His arguments are tired and old and unconvincing. But then I don't subscribe to the belief that societies all ills must be addressed and remedied by more government whatever the cost or damage both to society or the economy it causes. He believes that more taxes (revenue) and spending (investments) are good unto themselves and neutral to the economy. He discounts individual will to strive and succeed or to overcome. A cabal of the rich, corporations and conservatives stand in the way of utopia with the federal government in the vangard.
Since I was not persuaded by the arguments, I was less than thrilled by the narrator's seeming enthusiasm. He reminds me of old hippie aquiantences I (still) keep in contact with who chase conspiracies, old rock bands, as well as crystal power et. al. and every new (left) fad, gadget, artifice that arrives.
My overall reaction was disgust. I listened and was not persuaded.
As I don't subscribe to the author's politics or economics I found listening frustrating and tedious. The book raises no new persuasive arguments. It's old wine in old bottles. However, if this it your metier, than you will probably find it re-enforcing...certainly not enlightening.
It's a shame that the author spent time writing this book to document his covetousness instead of writing an essay on how to thrive in what's left of our capitalist economy. That would have been a much more worthwhile read, and may have actually benefited a reader.
The narrator was adequate. I have no problem with his performance.
The middle class is mentioned frequently in this book. The author constantly advocates for the poor and the middle class, yet he never offers to define which people belong in these "classes". How are those classes to align themselves against the rich if the author never makes that distinction?
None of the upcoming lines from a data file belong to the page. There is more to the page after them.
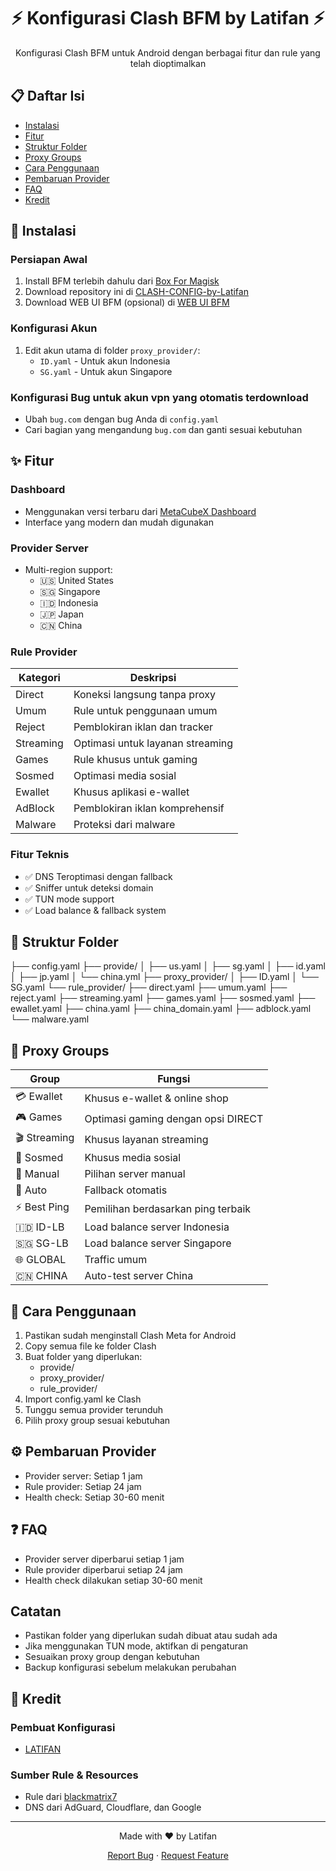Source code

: <div align="center">
  <h1>⚡ Konfigurasi Clash BFM by Latifan ⚡</h1>
  <p>Konfigurasi Clash BFM untuk Android dengan berbagai fitur dan rule yang telah dioptimalkan</p>
</div>

## 📋 Daftar Isi
- [Instalasi](#-instalasi)
- [Fitur](#-fitur)
- [Struktur Folder](#-struktur-folder)
- [Proxy Groups](#-proxy-groups)
- [Cara Penggunaan](#-cara-penggunaan)
- [Pembaruan Provider](#-pembaruan-provider)
- [FAQ](#-faq)
- [Kredit](#-kredit)

## 🚀 Instalasi

### Persiapan Awal
1. Install BFM terlebih dahulu dari [Box For Magisk](https://github.com/taamarin/box_for_magisk)
2. Download repository ini di [CLASH-CONFIG-by-Latifan]([https://github.com/latifangren/CLASH-CONFIG-by-Latifan](https://github.com/latifangren/CLASH-CONFIG-by-Latifan/releases))
3. Download WEB UI BFM (opsional) di [WEB UI BFM](https://github.com/latifangren/webui_bfm_Extended)

### Konfigurasi Akun
1. Edit akun utama di folder `proxy_provider/`:
   - `ID.yaml` - Untuk akun Indonesia
   - `SG.yaml` - Untuk akun Singapore

### Konfigurasi Bug untuk akun vpn yang otomatis terdownload
- Ubah `bug.com` dengan bug Anda di `config.yaml`
- Cari bagian yang mengandung `bug.com` dan ganti sesuai kebutuhan

## ✨ Fitur

### Dashboard
- Menggunakan versi terbaru dari [MetaCubeX Dashboard](https://github.com/MetaCubeX/metacubexd)
- Interface yang modern dan mudah digunakan

### Provider Server
- Multi-region support:
  - 🇺🇸 United States
  - 🇸🇬 Singapore
  - 🇮🇩 Indonesia
  - 🇯🇵 Japan
  - 🇨🇳 China

### Rule Provider
| Kategori | Deskripsi |
|----------|-----------|
| Direct | Koneksi langsung tanpa proxy |
| Umum | Rule untuk penggunaan umum |
| Reject | Pemblokiran iklan dan tracker |
| Streaming | Optimasi untuk layanan streaming |
| Games | Rule khusus untuk gaming |
| Sosmed | Optimasi media sosial |
| Ewallet | Khusus aplikasi e-wallet |
| AdBlock | Pemblokiran iklan komprehensif |
| Malware | Proteksi dari malware |

### Fitur Teknis
- ✅ DNS Teroptimasi dengan fallback
- ✅ Sniffer untuk deteksi domain
- ✅ TUN mode support
- ✅ Load balance & fallback system

## 📁 Struktur Folder
├── config.yaml
├── provide/
│ ├── us.yaml
│ ├── sg.yaml
│ ├── id.yaml
│ ├── jp.yaml
│ └── china.yml
├── proxy_provider/
│ ├── ID.yaml
│ └── SG.yaml
└── rule_provider/
├── direct.yaml
├── umum.yaml
├── reject.yaml
├── streaming.yaml
├── games.yaml
├── sosmed.yaml
├── ewallet.yaml
├── china.yaml
├── china_domain.yaml
├── adblock.yaml
└── malware.yaml

## 🔄 Proxy Groups

| Group | Fungsi |
|-------|--------|
| 💳 Ewallet | Khusus e-wallet & online shop |
| 🎮 Games | Optimasi gaming dengan opsi DIRECT |
| 🎬 Streaming | Khusus layanan streaming |
| 📱 Sosmed | Khusus media sosial |
| 🔧 Manual | Pilihan server manual |
| 🔄 Auto | Fallback otomatis |
| ⚡ Best Ping | Pemilihan berdasarkan ping terbaik |
| 🇮🇩 ID-LB | Load balance server Indonesia |
| 🇸🇬 SG-LB | Load balance server Singapore |
| 🌐 GLOBAL | Traffic umum |
| 🇨🇳 CHINA | Auto-test server China |

## 📝 Cara Penggunaan

1. Pastikan sudah menginstall Clash Meta for Android
2. Copy semua file ke folder Clash
3. Buat folder yang diperlukan:
   - provide/
   - proxy_provider/
   - rule_provider/
4. Import config.yaml ke Clash
5. Tunggu semua provider terunduh
6. Pilih proxy group sesuai kebutuhan

## ⚙️ Pembaruan Provider
- Provider server: Setiap 1 jam
- Rule provider: Setiap 24 jam
- Health check: Setiap 30-60 menit

## ❓ FAQ

- Provider server diperbarui setiap 1 jam
- Rule provider diperbarui setiap 24 jam
- Health check dilakukan setiap 30-60 menit

## Catatan

- Pastikan folder yang diperlukan sudah dibuat atau sudah ada
- Jika menggunakan TUN mode, aktifkan di pengaturan
- Sesuaikan proxy group dengan kebutuhan
- Backup konfigurasi sebelum melakukan perubahan
## 🙏 Kredit
### Pembuat Konfigurasi
- [LATIFAN](https://github.com/latifangren/latifangren)

### Sumber Rule & Resources
- Rule dari [blackmatrix7](https://github.com/blackmatrix7)
- DNS dari AdGuard, Cloudflare, dan Google

---
<div align="center">
  <p>Made with ❤️ by Latifan</p>
  <p>
    <a href="https://github.com/latifangren/CLASH-CONFIG-by-Latifan/issues">Report Bug</a>
    ·
    <a href="https://github.com/latifangren/CLASH-CONFIG-by-Latifan/issues">Request Feature</a>
  </p>
</div>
The author bored this reader. He offers the same tired progressive theories in favor of income redistribution, envy of the rich, and trying to incite class envy in the reader. He points to the fact that some Americans have more wealth than others, therefore some immoral act must have been committed to make it so. Since the results of our work bear differing rewards, he proposes American capitalism must be tinkered with (more regulation) until all Americans have equal wealth and pay (but for effort that may differ wildly). I have news for the author and the reader. Socialist countries propose to level the income among citizens. But even in socialist and communist countries there is widespread wealth inequality. Grinding poverty is widespread in those countries and the inequalities are forced arbitrarily on the citizens, and the victims cannot escape. But even the poorest Americans live better than most people in the world. I would say that the author would benefit greatly in his perspective by taking an extended vacation to somewhere like North Korea, Iran, Saudi Arabia, Cuba, Laos, Viet Nam, China, or any such country where they have solved all these problems with inequality. Perhaps he could hold a peaceful protest outside Kim Jong Un's palace, denouncing him for wealth disparity between himself and his comrades (subjects). I would love to read about that experience.
Near the top in terms of the importance of his perspective. Our economic system needs compassion plus enlightened self-interest.
The support and evidence that he uses to back up his views. He is not ideological, but clearly pragmatic finding things that work.
I wish our leaders would pay attention to points made in this book to make our economy work better.